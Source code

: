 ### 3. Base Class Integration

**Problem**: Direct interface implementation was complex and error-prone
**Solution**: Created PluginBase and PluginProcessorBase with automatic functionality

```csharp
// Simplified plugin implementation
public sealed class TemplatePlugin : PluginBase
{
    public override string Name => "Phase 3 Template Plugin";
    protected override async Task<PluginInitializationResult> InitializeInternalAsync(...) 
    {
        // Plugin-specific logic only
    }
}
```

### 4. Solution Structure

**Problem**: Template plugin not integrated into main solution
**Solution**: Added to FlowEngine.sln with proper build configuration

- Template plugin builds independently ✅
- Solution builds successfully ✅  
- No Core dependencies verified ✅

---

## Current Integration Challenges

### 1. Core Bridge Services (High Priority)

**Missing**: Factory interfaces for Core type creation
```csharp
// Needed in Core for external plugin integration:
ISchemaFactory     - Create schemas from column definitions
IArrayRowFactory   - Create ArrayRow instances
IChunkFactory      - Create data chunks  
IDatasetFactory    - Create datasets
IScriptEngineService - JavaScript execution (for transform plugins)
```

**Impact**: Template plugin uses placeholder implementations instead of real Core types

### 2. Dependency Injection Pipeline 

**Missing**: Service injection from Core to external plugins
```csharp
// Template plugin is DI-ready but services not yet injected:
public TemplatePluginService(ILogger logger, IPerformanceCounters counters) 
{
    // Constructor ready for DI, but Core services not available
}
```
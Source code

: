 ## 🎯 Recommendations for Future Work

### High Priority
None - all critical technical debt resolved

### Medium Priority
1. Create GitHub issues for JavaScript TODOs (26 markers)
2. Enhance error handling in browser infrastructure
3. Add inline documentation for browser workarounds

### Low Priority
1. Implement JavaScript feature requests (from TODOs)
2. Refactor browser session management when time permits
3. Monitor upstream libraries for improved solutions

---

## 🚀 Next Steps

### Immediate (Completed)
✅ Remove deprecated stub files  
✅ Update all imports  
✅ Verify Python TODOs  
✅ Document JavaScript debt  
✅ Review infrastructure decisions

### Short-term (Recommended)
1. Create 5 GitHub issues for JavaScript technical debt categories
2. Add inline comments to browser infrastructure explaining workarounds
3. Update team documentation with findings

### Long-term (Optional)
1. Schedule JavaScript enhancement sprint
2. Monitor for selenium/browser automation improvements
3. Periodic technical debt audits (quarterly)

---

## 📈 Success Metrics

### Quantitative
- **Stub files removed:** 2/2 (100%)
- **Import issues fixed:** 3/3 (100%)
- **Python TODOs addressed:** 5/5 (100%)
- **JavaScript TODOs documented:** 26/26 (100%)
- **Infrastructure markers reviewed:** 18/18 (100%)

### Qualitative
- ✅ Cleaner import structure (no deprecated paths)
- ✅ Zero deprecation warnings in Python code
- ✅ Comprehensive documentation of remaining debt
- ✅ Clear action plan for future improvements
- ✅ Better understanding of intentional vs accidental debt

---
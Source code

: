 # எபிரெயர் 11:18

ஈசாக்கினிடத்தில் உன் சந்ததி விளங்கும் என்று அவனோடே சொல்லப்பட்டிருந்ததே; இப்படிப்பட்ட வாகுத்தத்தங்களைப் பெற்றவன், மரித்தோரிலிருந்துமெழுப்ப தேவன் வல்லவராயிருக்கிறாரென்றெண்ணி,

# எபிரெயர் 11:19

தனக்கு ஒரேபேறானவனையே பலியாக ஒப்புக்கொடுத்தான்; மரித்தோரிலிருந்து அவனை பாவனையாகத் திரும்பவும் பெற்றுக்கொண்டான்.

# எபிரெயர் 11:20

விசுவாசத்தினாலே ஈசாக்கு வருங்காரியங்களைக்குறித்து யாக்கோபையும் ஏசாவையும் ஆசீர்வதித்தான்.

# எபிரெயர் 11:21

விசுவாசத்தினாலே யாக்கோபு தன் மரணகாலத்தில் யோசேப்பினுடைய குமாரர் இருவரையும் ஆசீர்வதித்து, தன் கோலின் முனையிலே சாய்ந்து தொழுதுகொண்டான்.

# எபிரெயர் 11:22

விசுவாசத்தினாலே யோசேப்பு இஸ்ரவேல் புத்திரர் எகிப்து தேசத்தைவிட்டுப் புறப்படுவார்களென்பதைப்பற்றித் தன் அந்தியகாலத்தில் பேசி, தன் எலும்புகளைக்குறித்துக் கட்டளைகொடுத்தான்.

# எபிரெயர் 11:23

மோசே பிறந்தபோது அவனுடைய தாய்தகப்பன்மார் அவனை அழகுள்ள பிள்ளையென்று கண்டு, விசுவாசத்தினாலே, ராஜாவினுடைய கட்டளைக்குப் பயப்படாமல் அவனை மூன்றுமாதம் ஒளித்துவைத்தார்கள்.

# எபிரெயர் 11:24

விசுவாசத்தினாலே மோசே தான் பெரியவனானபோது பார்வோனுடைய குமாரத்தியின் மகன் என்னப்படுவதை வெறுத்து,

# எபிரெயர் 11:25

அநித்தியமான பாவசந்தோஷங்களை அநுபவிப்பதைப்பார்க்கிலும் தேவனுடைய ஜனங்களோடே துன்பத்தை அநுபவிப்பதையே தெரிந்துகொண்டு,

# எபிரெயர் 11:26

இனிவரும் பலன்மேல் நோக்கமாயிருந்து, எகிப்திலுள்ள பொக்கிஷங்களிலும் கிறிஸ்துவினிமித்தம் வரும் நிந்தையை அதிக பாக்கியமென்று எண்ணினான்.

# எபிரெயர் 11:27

Assignment
The string "JavaScript" may occur in the listing; show every line where it does.

Answer for this exercise
IScriptEngineService - JavaScript execution (for transform plugins)
1. Create GitHub issues for JavaScript TODOs (26 markers)
1. Implement JavaScript feature requests (from TODOs)
✅ Document JavaScript debt  
1. Create 5 GitHub issues for JavaScript technical debt categories
1. Schedule JavaScript enhancement sprint
- **JavaScript TODOs documented:** 26/26 (100%)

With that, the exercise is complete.